[Data excerpts — start]

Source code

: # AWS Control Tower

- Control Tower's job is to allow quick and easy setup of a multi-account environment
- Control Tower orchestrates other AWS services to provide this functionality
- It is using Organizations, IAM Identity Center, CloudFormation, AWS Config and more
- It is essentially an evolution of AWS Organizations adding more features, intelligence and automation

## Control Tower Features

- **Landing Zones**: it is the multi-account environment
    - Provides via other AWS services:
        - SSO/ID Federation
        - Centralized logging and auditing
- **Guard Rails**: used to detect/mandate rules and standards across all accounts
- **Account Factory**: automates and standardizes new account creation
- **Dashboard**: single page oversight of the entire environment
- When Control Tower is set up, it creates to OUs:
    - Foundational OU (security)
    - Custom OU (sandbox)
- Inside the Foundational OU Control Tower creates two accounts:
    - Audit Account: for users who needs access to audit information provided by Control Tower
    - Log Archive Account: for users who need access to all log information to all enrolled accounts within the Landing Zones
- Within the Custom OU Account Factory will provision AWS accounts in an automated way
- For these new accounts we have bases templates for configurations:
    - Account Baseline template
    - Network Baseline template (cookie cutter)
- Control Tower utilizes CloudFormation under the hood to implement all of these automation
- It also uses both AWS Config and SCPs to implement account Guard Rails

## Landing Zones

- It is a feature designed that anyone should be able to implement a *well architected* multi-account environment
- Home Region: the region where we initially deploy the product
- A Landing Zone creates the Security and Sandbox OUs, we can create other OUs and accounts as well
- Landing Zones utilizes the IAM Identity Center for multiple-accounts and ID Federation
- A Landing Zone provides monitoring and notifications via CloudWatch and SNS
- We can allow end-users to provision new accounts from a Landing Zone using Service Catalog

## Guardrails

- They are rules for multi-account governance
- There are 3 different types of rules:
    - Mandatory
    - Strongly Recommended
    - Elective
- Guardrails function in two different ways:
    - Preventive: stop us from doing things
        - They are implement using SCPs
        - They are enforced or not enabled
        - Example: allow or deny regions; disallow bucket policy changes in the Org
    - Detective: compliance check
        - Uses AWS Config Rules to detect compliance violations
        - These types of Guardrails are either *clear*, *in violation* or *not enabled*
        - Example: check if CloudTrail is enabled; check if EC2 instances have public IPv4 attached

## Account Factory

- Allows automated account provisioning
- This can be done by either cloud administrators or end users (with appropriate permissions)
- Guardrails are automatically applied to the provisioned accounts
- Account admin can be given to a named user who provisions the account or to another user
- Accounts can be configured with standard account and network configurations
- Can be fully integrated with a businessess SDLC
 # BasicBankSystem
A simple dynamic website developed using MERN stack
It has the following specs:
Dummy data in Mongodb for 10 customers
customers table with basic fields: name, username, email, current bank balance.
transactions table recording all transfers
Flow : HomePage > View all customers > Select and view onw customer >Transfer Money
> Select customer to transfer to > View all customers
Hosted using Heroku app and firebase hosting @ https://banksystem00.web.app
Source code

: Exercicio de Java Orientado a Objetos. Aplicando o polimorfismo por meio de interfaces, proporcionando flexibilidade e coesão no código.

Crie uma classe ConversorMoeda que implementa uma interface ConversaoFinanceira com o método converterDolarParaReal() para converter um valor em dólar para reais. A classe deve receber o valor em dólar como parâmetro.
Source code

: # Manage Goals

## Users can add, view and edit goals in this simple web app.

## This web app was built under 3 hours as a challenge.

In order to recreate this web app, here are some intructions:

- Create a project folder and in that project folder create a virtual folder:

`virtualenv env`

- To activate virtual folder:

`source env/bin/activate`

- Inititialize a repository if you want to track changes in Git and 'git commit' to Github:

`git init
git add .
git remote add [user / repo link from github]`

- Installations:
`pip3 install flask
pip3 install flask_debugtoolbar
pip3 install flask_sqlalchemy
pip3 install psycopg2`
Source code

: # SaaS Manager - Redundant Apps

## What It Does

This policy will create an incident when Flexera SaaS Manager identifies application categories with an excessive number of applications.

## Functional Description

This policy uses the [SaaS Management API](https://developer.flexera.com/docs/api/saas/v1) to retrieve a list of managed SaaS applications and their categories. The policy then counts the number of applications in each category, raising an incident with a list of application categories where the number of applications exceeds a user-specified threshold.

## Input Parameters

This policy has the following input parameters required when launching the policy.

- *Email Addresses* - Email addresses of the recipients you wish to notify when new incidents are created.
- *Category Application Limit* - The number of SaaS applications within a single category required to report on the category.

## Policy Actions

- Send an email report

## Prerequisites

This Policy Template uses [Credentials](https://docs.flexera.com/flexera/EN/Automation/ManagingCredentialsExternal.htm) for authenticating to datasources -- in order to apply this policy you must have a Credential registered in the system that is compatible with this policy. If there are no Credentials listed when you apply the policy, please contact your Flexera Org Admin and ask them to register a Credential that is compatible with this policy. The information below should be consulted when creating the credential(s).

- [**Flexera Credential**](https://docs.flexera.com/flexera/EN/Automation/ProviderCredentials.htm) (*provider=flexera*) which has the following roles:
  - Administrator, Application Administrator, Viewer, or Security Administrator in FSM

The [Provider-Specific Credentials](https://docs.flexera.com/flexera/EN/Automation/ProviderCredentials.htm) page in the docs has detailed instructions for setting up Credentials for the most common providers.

[Data excerpts — finish]

How to complete this task » Only lines with the word "They" belong in the answer; copy each of them from the material above.

Result of the task »
- They are rules for multi-account governance
        - They are implement using SCPs
        - They are enforced or not enabled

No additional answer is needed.